Coronatoegangsbewijs voor risico werknemer?
De regering heeft op 22 november het wetsvoorstel Tijdelijke wet verbreding inzet coronatoegangsbewijzen ingediend. In dit wetsvoorstel wordt voorzien in de mogelijkheid het coronatoegangsbewijs breder in te zetten, in sommige gevallen ook op de werkvloer. In de memorie van toelichting spreekt de regering zich uit over de mogelijke gevolgen voor werknemers en –gevers.
In het wetsvoorstel wordt onderscheid gemaakt tussen twee soorten arbeidsplaatsen. De arbeidsplaats waar het voor klanten of bezoekers al verplicht is een coronatoegangsbewijs te hebben en andere arbeidsplaatsen.

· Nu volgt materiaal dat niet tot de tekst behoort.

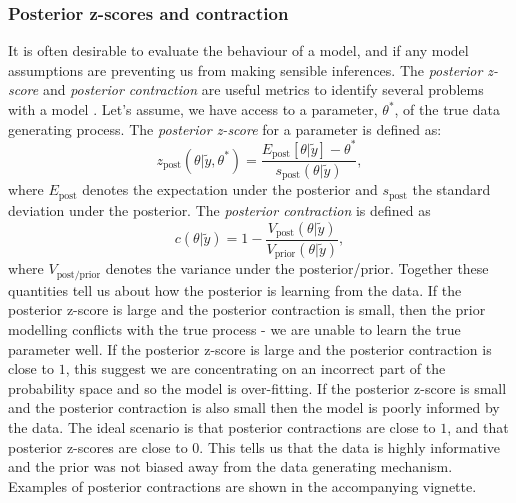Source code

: \documentclass[12pt,english, journal=jpr, layout=twocolumn]{article}
\begin{document}
\subsubsection{Posterior z-scores and contraction}
It is often desirable to evaluate the behaviour of a model, and if any model assumptions are preventing us from making sensible inferences. The \textit{posterior z-score} and \textit{posterior contraction} are useful metrics to identify several problems with a model \citep{Betancourt::2021}. Let's assume, we have access to a parameter, $\theta^*$, of the true data generating process. The \textit{posterior z-score} for a parameter is defined as:
\begin{equation}
z_{\text{post}}(\theta|\tilde{y}, \theta^*) = \frac{E_{\text{post}}[\theta|\tilde{y}] - \theta^*}{s_{\text{post}}(\theta|\tilde{y})},
\end{equation}
where $E_{\text{post}}$ denotes the expectation under the posterior and $s_{\text{post}}$ the standard deviation under the posterior. The \textit{posterior contraction} is defined as
\begin{equation}
c(\theta|\tilde{y}) = 1 - \frac{V_\text{post}(\theta|\tilde{y})}{V_\text{prior}(\theta|\tilde{y})},
\end{equation}
where $V_\text{post/prior}$ denotes the variance under the posterior/prior. Together these quantities tell us about how the posterior is learning from the data. If the posterior z-score is large and the posterior contraction is small, then the prior modelling conflicts with the true process - we are unable to learn the true parameter well. If the posterior z-score is large and the posterior contraction is close to $1$, this suggest we are concentrating on an incorrect part of the probability space and so the model is over-fitting. If the posterior z-score is small and the posterior contraction is also small then the model is poorly informed by the data. The ideal scenario is that posterior contractions are close to $1$, and that posterior z-scores are close to $0$. This tells us that the data is highly informative and the prior was not biased away from the data generating mechanism. Examples of posterior contractions are shown in the accompanying vignette.
\end{document}
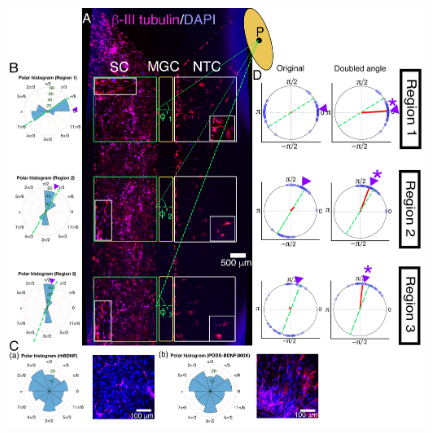 \documentclass[review]{elsarticle}
\begin{document}
\begin{figure}
	\begin{center}
		\includegraphics[width=11cm]{Fig_9.jpg}
	\end{center}

\end{figure}
\end{document}
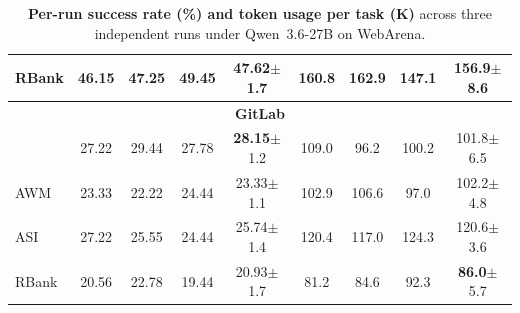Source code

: \begin{table}[ht]
\begin{tabular}{lcccccccc}
RBank          & 46.15 & 47.25 & 49.45 & 47.62{\scriptsize $\pm$1.7} & 160.8 & 162.9 & 147.1 & 156.9{\scriptsize $\pm$8.6} \\
\midrule
\multicolumn{9}{c}{\textbf{GitLab}} \\
\midrule
\budgetactor{}      & 27.22 & 29.44 & 27.78 & \textbf{28.15}{\scriptsize $\pm$1.2} & 109.0 & 96.2 & 100.2 & 101.8{\scriptsize $\pm$6.5} \\
AWM            & 23.33 & 22.22 & 24.44 & 23.33{\scriptsize $\pm$1.1} & 102.9 & 106.6 & 97.0 & 102.2{\scriptsize $\pm$4.8} \\
ASI            & 27.22 & 25.55 & 24.44 & 25.74{\scriptsize $\pm$1.4} & 120.4 & 117.0 & 124.3 & 120.6{\scriptsize $\pm$3.6} \\
RBank          & 20.56 & 22.78 & 19.44 & 20.93{\scriptsize $\pm$1.7} & 81.2 & 84.6 & 92.3 & \textbf{86.0}{\scriptsize $\pm$5.7} \\
\bottomrule
\end{tabular}
\caption{\textbf{Per-run success rate (\%) and token usage per task (K)} across three independent runs under Qwen~3.6-27B on WebArena.}
\label{tab:variance-qwen}
\end{table}
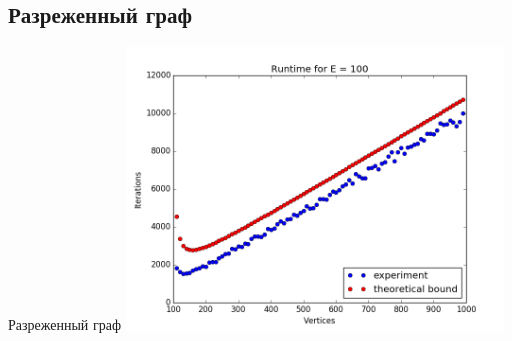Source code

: \documentclass{beamer}
\begin{document}
 \subsection{Разреженный граф}
 \begin{frame}{Разреженный граф}
  \includegraphics[width=10cm]{pic/rarefied_graph.png}
 \end{frame}
\end{document}
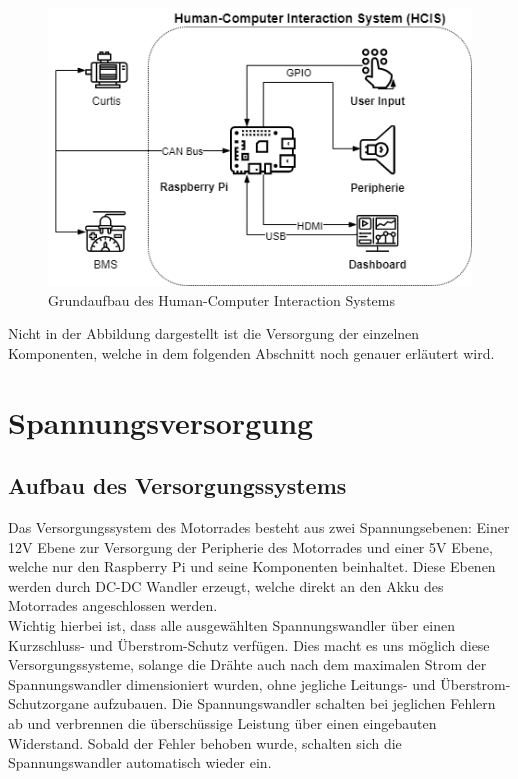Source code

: \begin{figure}[H]
	\begin{center}
		\includegraphics[scale=0.5]{figures/hcis/HCIS_Grundfunktion.png}
		\caption{Grundaufbau des Human-Computer Interaction Systems}
		\label{fig:aufbauHCIS}
	\end{center}
\end{figure}

Nicht in der Abbildung dargestellt ist die Versorgung der einzelnen Komponenten, welche in dem folgenden Abschnitt noch genauer erläutert wird.

\newpage



\section{Spannungsversorgung}

\subsection{Aufbau des Versorgungssystems} \label{sec:aufbauversorgung}
Das Versorgungssystem des Motorrades besteht aus zwei Spannungsebenen: Einer 12V Ebene zur Versorgung der Peripherie des Motorrades und einer 5V Ebene, welche nur den Raspberry Pi und seine Komponenten beinhaltet. Diese Ebenen werden durch DC-DC Wandler erzeugt, welche direkt an den Akku des Motorrades angeschlossen werden. \\
Wichtig hierbei ist, dass alle ausgewählten Spannungswandler über einen Kurzschluss- und Überstrom-Schutz verfügen. Dies macht es uns möglich diese Versorgungssysteme, solange die Drähte auch nach dem maximalen Strom der Spannungswandler dimensioniert wurden, ohne jegliche Leitungs- und Überstrom-Schutzorgane aufzubauen. Die Spannungswandler schalten bei jeglichen Fehlern ab und verbrennen die überschüssige Leistung über einen eingebauten Widerstand. Sobald der Fehler behoben wurde, schalten sich die Spannungswandler automatisch wieder ein.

Voor de eerste categorie arbeidsplaatsen, momenteel met name de horeca en de cultuursector, zal komen te gelden dat het voor werknemers ook verplicht wordt een coronatoegangsbewijs te tonen. De huidige scheiding tussen klanten en bezoekers enerzijds en werkenden anderzijds komt te vervallen. Waar momenteel discussie gaande is over het eventueel invoeren van een 2G-beleid sluit het wetsvoorstel een 2G-coronatoegangsbewijs voor werknemers uitdrukkelijk uit.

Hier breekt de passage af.